> **TASK TO CARRY OUT**:
Could you return only the lines that run from the line with "- 腾讯云漏洞扫描服务可为您" through the final line of the data, exactly as they stand?

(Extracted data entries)

===

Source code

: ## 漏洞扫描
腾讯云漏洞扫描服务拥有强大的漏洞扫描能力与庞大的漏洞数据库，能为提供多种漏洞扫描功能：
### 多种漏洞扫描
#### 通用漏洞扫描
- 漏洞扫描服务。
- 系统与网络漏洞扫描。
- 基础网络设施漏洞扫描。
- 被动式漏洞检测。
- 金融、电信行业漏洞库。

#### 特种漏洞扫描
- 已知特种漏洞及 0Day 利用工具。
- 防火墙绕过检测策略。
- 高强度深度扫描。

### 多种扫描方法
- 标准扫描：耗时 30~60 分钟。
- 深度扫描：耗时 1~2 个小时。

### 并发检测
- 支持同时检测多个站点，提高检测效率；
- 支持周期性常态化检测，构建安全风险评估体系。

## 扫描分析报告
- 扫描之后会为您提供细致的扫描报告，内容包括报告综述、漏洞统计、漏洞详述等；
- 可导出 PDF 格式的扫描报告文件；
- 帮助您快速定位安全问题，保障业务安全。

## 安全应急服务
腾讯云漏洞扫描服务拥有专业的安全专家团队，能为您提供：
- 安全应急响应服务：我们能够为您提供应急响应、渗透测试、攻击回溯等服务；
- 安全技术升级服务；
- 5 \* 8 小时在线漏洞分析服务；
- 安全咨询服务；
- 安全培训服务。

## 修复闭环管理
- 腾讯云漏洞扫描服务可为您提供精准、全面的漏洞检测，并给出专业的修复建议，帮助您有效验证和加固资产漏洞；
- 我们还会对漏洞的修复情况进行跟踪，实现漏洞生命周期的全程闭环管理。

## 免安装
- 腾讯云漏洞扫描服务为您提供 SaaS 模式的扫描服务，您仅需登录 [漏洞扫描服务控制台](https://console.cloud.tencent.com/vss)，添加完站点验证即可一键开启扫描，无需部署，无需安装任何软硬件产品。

===

> **OUTPUT OF THE TASK**:
- 腾讯云漏洞扫描服务可为您提供精准、全面的漏洞检测，并给出专业的修复建议，帮助您有效验证和加固资产漏洞；
- 我们还会对漏洞的修复情况进行跟踪，实现漏洞生命周期的全程闭环管理。

## 免安装
- 腾讯云漏洞扫描服务为您提供 SaaS 模式的扫描服务，您仅需登录 [漏洞扫描服务控制台](https://console.cloud.tencent.com/vss)，添加完站点验证即可一键开启扫描，无需部署，无需安装任何软硬件产品。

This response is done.